### To do:
Scan the entries below and extract each line with the word "langle" in it.

*** Records to use Section Begins ***

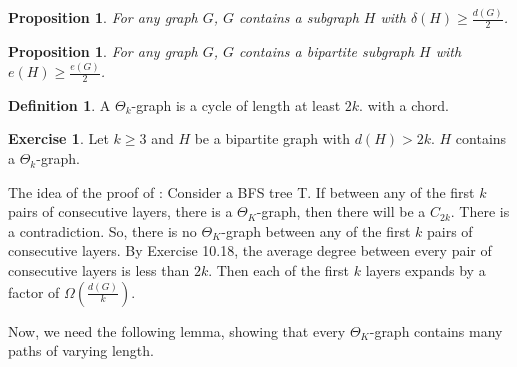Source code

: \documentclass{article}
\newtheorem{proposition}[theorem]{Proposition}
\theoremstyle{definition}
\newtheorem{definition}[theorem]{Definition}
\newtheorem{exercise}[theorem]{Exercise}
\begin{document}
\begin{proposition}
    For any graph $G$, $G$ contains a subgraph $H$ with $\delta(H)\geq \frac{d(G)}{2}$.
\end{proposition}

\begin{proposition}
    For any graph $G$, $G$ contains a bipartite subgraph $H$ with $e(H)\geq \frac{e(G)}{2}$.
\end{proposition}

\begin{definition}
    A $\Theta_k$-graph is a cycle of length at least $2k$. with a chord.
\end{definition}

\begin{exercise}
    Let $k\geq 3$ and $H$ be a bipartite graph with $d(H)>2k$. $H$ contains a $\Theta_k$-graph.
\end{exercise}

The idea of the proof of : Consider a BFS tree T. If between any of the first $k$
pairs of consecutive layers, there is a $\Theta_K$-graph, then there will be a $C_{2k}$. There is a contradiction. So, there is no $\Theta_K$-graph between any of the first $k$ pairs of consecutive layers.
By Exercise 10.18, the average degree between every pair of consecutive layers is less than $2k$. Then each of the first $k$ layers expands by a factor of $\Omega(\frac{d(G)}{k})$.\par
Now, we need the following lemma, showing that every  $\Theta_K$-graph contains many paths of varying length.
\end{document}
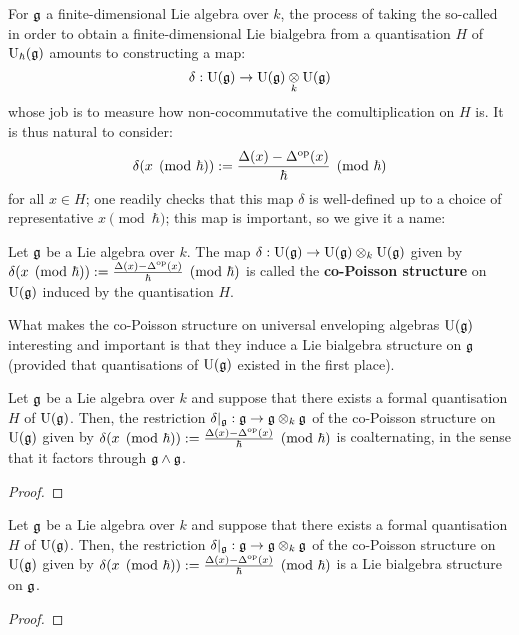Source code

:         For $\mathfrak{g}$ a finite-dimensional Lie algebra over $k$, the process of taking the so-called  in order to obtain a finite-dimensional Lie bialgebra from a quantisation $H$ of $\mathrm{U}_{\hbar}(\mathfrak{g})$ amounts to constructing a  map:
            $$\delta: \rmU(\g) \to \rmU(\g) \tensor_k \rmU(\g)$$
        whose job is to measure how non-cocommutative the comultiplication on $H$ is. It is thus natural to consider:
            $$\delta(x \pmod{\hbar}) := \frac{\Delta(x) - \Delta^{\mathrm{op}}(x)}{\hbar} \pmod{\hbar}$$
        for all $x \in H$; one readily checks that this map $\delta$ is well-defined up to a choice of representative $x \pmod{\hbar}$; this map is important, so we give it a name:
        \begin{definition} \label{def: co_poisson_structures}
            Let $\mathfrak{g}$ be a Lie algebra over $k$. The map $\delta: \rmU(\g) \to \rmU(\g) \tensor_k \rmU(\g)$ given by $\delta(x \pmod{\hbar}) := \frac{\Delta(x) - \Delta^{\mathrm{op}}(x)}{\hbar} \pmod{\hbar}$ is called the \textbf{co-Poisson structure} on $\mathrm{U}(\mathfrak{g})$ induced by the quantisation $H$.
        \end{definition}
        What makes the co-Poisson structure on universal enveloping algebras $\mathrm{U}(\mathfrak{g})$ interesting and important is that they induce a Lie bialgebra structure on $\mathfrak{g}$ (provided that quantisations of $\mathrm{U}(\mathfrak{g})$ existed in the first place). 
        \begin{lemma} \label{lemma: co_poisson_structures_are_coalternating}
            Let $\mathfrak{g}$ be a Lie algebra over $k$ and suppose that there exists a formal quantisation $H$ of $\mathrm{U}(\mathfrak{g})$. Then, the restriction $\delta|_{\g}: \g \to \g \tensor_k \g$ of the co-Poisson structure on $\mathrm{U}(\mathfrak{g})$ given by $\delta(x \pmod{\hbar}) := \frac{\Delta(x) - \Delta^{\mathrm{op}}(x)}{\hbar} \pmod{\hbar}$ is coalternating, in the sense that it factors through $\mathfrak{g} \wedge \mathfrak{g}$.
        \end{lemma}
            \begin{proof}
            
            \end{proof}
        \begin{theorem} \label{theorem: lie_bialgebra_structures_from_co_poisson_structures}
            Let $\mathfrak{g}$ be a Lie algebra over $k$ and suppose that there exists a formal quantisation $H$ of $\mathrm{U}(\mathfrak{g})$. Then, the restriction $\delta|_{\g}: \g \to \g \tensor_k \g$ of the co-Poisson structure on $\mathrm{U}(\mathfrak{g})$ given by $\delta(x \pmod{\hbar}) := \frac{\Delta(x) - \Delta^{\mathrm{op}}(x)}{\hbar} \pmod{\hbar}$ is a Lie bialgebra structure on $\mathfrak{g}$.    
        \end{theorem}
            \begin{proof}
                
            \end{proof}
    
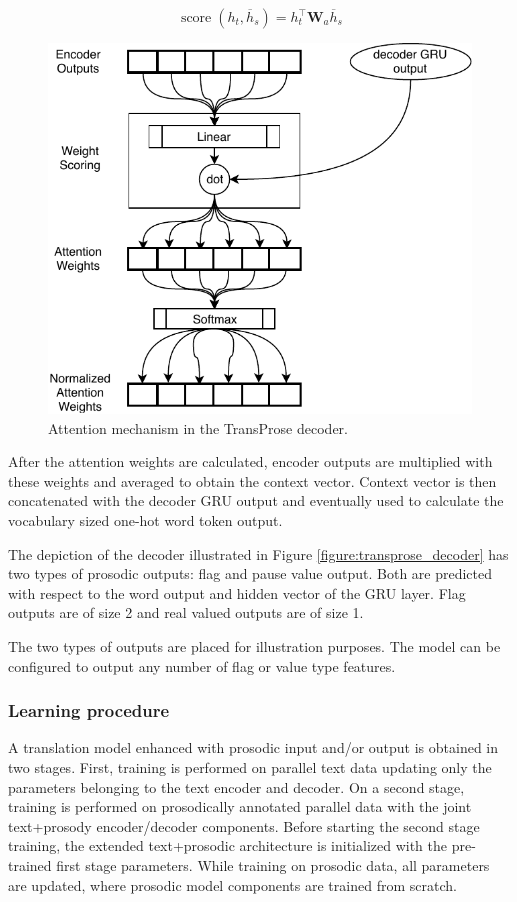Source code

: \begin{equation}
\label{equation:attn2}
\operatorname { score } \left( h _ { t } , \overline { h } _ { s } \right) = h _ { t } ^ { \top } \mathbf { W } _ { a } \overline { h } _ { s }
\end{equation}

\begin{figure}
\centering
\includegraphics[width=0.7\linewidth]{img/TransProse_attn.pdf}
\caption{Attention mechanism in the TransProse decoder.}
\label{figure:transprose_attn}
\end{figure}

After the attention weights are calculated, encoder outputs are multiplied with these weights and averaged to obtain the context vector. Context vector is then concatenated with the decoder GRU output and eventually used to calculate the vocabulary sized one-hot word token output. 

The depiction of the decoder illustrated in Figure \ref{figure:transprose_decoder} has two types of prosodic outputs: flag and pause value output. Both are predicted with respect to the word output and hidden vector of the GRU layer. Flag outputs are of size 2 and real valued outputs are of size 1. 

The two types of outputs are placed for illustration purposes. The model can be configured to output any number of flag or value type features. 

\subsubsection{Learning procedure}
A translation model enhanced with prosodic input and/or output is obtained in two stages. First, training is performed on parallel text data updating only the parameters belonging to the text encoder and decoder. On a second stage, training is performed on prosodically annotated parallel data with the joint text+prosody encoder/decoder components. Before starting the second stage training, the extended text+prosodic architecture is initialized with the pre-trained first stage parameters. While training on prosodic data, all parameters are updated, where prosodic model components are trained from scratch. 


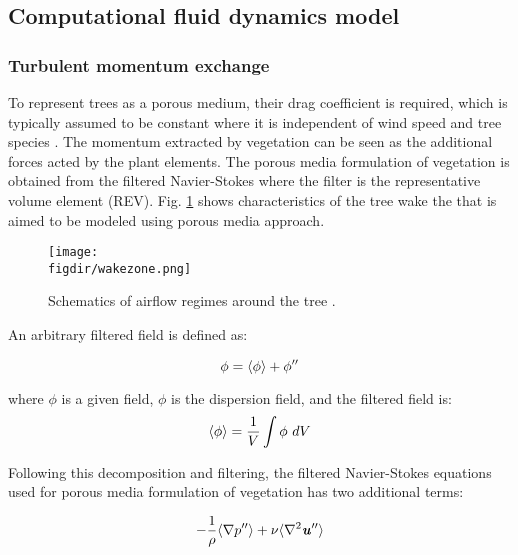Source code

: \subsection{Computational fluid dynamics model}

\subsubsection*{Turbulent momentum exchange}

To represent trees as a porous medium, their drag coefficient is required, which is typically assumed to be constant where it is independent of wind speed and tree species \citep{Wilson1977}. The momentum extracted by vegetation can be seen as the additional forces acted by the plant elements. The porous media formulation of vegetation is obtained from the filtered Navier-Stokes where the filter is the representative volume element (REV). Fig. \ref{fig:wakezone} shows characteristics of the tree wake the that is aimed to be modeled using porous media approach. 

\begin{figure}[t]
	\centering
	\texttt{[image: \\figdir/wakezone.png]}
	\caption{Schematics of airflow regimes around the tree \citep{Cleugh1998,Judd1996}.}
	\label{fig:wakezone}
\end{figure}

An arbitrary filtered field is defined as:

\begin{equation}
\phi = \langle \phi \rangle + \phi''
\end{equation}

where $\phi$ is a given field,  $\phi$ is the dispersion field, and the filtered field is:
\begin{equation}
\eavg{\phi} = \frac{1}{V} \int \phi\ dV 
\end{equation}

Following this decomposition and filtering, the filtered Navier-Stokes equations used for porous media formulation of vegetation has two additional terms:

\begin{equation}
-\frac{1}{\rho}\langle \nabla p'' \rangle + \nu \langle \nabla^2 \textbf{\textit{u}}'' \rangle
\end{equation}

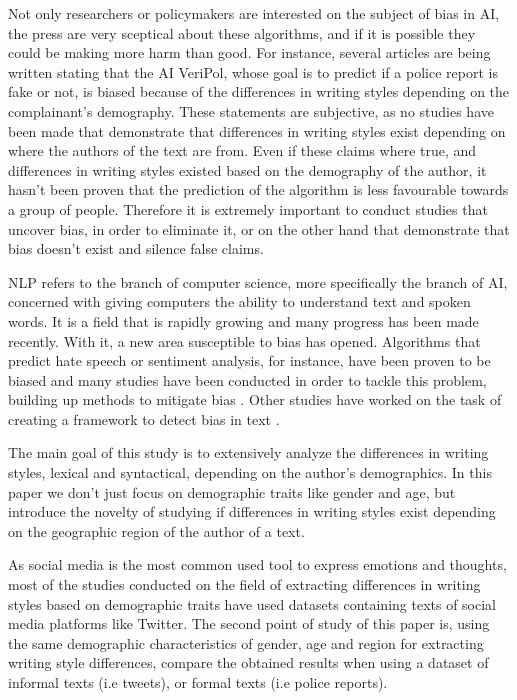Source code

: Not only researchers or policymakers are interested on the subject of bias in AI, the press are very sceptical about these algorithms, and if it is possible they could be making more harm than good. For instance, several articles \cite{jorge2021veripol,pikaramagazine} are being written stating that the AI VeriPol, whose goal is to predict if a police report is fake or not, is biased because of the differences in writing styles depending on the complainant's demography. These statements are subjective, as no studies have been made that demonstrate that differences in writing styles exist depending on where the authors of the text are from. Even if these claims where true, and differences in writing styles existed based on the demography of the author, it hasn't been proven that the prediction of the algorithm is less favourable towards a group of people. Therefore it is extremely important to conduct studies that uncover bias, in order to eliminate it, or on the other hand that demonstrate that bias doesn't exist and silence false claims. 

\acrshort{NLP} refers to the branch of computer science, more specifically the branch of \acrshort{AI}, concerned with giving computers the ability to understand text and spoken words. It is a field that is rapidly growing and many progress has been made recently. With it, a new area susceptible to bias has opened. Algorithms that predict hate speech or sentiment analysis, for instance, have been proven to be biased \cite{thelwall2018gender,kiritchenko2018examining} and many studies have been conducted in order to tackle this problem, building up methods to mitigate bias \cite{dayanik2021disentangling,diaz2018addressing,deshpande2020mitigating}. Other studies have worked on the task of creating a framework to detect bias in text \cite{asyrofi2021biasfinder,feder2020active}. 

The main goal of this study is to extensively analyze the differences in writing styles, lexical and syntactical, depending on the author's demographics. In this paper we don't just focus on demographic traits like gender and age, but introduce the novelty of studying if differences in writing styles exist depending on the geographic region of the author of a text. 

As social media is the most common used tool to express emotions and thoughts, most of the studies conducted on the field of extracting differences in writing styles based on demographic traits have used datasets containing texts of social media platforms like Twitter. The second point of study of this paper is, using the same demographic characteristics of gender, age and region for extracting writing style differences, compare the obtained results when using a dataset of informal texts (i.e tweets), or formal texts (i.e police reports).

*** Records to use Section Ends ***

### Answer:
\phi = \langle \phi \rangle + \phi''
-\frac{1}{\rho}\langle \nabla p'' \rangle + \nu \langle \nabla^2 \textbf{\textit{u}}'' \rangle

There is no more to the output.